*** Records for processing ***
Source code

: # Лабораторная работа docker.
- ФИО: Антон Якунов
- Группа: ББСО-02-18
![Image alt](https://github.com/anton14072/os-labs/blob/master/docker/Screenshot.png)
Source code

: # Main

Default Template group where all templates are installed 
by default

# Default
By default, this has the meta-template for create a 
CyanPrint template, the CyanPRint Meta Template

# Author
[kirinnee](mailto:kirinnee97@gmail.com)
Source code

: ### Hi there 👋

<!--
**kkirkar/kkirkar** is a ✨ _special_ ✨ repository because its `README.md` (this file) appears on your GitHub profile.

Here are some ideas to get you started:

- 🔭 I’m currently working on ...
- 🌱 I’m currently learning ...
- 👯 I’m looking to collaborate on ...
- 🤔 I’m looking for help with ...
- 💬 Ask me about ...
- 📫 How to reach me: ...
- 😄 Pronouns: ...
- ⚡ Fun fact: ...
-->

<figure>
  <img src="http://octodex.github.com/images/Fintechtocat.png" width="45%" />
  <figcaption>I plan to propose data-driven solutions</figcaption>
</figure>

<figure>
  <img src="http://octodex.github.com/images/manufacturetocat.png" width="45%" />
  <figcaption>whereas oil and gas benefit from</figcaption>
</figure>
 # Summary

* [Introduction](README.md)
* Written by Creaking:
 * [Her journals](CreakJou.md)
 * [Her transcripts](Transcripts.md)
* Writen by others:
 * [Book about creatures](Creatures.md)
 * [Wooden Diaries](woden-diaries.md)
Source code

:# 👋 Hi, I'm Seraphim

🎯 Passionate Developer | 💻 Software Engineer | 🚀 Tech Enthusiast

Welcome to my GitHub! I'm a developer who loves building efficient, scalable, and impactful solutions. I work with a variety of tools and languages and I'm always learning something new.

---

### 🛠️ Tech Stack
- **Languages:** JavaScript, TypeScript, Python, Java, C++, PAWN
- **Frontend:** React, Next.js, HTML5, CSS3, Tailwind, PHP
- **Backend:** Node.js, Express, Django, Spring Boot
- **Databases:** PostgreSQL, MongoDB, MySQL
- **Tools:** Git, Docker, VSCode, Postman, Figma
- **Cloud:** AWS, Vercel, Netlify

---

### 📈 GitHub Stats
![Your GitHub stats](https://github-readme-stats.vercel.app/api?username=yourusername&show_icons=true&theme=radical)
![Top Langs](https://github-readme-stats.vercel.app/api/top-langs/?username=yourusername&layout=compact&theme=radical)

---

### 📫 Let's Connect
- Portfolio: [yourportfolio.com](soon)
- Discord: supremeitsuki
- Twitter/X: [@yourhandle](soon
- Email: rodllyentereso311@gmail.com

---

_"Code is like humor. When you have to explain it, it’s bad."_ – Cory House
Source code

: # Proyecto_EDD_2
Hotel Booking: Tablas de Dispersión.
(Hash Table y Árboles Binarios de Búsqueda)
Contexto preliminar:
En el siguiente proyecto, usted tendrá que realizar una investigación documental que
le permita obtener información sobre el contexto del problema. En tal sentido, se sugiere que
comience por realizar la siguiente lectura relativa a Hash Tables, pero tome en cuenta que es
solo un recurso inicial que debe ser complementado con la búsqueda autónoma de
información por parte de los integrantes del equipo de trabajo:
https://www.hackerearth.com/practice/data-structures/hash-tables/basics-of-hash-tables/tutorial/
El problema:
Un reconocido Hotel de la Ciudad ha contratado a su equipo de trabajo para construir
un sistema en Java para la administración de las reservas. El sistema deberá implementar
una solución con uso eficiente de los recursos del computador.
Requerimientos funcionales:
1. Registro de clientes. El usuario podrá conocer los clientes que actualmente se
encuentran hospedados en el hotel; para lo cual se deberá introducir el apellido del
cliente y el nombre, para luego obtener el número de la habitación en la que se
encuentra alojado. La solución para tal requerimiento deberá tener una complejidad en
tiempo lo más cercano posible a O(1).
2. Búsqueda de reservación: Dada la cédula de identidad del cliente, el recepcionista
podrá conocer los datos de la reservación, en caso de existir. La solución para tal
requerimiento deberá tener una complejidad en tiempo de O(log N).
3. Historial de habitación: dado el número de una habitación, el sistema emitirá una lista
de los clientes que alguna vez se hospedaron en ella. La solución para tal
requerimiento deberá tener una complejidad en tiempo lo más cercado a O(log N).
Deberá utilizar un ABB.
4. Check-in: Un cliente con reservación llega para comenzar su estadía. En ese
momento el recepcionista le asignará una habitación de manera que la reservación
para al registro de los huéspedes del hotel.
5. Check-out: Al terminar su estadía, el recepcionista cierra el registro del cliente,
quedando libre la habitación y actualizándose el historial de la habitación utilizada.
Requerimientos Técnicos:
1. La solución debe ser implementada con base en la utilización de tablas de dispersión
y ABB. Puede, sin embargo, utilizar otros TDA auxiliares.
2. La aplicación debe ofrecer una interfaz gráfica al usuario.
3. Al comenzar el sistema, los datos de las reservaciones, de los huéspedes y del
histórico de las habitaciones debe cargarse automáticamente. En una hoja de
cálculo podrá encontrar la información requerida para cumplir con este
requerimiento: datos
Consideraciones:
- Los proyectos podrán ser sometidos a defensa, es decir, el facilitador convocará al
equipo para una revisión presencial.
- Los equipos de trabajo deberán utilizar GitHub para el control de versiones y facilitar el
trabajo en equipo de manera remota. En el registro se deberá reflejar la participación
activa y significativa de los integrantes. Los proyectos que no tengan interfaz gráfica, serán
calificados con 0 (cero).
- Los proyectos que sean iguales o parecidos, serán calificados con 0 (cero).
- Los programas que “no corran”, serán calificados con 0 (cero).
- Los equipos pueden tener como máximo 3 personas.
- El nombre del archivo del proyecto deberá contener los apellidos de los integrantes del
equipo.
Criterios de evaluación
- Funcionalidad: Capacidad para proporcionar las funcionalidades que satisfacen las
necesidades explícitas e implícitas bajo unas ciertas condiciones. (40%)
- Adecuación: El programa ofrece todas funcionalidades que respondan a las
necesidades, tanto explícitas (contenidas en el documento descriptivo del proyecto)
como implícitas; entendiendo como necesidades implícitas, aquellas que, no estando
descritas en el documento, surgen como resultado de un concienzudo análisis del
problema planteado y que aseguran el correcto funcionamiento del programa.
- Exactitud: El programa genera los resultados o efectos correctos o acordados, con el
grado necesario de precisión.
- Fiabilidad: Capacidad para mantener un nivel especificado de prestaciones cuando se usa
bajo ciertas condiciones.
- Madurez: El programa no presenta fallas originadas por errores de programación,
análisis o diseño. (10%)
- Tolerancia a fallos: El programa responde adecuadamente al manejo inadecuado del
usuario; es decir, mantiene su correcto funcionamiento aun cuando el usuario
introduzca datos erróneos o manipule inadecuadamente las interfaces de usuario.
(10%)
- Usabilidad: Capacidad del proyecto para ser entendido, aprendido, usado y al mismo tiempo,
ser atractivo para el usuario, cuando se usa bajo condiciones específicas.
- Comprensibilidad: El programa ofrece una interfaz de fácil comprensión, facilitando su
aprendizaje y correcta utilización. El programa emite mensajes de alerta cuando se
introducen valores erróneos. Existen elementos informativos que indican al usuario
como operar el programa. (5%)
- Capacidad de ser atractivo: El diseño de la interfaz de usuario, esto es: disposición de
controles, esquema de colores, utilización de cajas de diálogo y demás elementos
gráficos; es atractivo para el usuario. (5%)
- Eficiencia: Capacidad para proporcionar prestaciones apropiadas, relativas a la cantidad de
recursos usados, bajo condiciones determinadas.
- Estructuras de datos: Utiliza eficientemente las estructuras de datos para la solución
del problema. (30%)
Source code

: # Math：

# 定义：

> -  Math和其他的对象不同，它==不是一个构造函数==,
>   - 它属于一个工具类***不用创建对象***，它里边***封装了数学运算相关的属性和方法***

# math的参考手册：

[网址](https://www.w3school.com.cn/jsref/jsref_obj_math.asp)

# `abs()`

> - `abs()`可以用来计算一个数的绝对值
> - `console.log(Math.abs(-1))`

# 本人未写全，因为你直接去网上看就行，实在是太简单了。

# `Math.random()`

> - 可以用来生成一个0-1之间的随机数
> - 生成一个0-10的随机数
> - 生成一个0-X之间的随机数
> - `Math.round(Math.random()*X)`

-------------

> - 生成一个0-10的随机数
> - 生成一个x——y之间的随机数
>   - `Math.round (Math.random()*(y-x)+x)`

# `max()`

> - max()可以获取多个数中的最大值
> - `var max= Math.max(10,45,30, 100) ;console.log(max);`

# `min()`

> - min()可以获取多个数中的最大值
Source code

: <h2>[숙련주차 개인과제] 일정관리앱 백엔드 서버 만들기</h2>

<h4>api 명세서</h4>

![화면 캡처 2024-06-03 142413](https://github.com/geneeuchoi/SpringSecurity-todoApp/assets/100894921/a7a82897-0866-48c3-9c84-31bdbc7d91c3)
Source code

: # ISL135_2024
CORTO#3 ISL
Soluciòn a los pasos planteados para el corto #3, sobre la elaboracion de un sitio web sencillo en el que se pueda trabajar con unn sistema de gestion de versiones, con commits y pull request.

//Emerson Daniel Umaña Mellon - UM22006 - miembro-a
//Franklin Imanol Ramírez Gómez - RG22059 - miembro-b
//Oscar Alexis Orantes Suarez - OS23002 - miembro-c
***
What lines of the data include the word "reservación"? Copy each of them.

- Exercise response -
2. Búsqueda de reservación: Dada la cédula de identidad del cliente, el recepcionista
podrá conocer los datos de la reservación, en caso de existir. La solución para tal
4. Check-in: Un cliente con reservación llega para comenzar su estadía. En ese
momento el recepcionista le asignará una habitación de manera que la reservación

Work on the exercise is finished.